Want vooropgesteld: dit verhaal is fictie. Al komt de inspiratie wel uit het dagboek dat Vermassen als jongeling al van zijn opa las, waarin hij gedetailleerd schreef over zijn jaren als soldaat in de Eerste Wereldoorlog.
In Soldaat-hovenier, een liefde tussen hemel en hel vertelt Vermassen het verhaal van Alois, een wat brave en diepgelovige tuinman die in augustus 1914 onder de wapenen wordt geroepen. Hij belooft zijn verloofde Clothilde voor de Kerst weer terug te zijn. Dan zullen ze trouwen. Maar maanden worden jaren. Alois vecht in de loopgraven en wordt later overgeplaatst naar Frankrijk waar hij verminkte soldaten moet helpen een vak te leren voor als de oorlog ooit voorbij is. Wanneer hij verliefd wordt op een Française, worstelt hij met zijn belofte aan Clothilde.
“Toen ik het dagboek van mijn grootvader voor het eerst las, was ik een jaar of 20’’, vertelt Vermassen. “Ik vond het niet makkelijk om te lezen, ik moest wennen aan zijn handschrift.
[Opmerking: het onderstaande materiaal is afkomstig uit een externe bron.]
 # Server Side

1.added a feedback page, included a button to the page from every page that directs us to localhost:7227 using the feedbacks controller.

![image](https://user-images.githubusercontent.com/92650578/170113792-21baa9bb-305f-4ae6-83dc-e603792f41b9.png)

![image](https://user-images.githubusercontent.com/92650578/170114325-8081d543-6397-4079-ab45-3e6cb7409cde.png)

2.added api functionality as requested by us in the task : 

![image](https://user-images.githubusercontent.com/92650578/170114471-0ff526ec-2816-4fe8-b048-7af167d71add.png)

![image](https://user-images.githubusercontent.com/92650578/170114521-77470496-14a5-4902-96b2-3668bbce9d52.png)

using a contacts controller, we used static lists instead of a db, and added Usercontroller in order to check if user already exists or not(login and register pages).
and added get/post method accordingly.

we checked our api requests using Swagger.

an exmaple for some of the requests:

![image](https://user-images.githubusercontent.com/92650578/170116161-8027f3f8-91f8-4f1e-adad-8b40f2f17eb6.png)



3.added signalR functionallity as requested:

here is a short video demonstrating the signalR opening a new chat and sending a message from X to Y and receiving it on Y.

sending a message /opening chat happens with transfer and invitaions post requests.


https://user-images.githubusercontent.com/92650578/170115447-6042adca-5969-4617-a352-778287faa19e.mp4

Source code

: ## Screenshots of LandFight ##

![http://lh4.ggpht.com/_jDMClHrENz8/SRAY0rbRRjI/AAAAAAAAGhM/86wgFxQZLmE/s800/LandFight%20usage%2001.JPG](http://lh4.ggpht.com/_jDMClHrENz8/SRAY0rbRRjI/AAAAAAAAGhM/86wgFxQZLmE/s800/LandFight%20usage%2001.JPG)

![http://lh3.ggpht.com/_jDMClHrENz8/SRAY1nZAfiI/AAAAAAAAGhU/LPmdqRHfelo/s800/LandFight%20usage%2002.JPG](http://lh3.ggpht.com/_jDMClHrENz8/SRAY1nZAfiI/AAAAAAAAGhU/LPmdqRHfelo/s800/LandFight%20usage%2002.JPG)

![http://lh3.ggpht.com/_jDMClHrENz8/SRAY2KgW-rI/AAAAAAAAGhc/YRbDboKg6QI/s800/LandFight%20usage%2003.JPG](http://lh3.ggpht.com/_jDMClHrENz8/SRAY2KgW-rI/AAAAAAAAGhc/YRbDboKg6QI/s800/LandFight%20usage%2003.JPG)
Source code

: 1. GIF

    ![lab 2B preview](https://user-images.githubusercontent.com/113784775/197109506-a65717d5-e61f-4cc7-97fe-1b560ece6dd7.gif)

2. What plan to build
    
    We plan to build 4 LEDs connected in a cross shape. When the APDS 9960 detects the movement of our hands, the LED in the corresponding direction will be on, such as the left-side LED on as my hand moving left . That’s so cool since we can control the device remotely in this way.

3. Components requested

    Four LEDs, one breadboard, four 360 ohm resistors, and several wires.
In de strip heb je dat ook in de brieven die ik hem laat schrijven aan Clothilde die tussen de scènes door staan. Destijds vond ik het dagboek interessant, maar pas toen ik het vijftien jaar geleden nog eens herlas, ontdekte ik stilaan dat er een verhaal in zat. Mijn grootvader had een voorliefde voor schoonheid: mooie gebouwen, de natuur. Ook had hij een sterk gevoel voor rechtvaardigheid. Toen is een zaadje geplant dat langzaam begon te groeien: hier kon ik een mooi verhaal mee bouwen!”
Hommage
Vermassens grootvader heette ook Alois, hij heeft hem alleen als kleine jongen gekend. De echte Alois is geboren in 1882 en overleden in 1974. De Alois uit Soldaat-hovenier is niet zijn grootvader, benadrukt Vermassen. “Al zit het er dicht tegenaan. Het is een ode aan hem geworden. Mijn neven en nichten die hem ook kenden, noemen het ‘een mooie hommage’. Al is het verhaal deels verzonnen, ik heb wel het nodige gebruikt uit zijn dagboeken.”
Zo volgt het personage Alois de weg die grootvader Alois in de Eerste Wereldoorlog ook maakte. Gevochten in de Westhoek, later te werk gesteld achter de frontlinie in het Franse Port-Villez waar hij werkte met verminkte soldaten. Omdat hij nog niet getrouwd was, mocht hij niet eerder naar huis.
“In het dagboek schrijft mijn grootvader hoe hij zijn goede vriend Raymond na tien jaar weer terugziet in de kazerne na de mobilisatie. Ze trekken een tijd samen op. Daar lopen strip en werkelijkheid parallel. Maar wie Raymond in het echt was, weet ik niet. Ergens schrijft mijn opa in zijn dagboek: ‘Het weerzien met mijn oude wapenbroeder Raymond baarde mij veel vreugde.’ Wat een mooie zin! Die heb ik ook gebruikt in de strip. In zijn dagboek las ik dat ze later werden gescheiden toen het leger moest hergroeperen en ze allebei in een ander regiment terecht kwamen. Daarna hebben ze elkaar niet meer gezien, maar ik had een dramatische wending nodig voor een verhaal. Dus raakt Raymond in mijn verhaal zwaar gewond in Poperinge en zien ze elkaar later in Port-Villez weer terug.”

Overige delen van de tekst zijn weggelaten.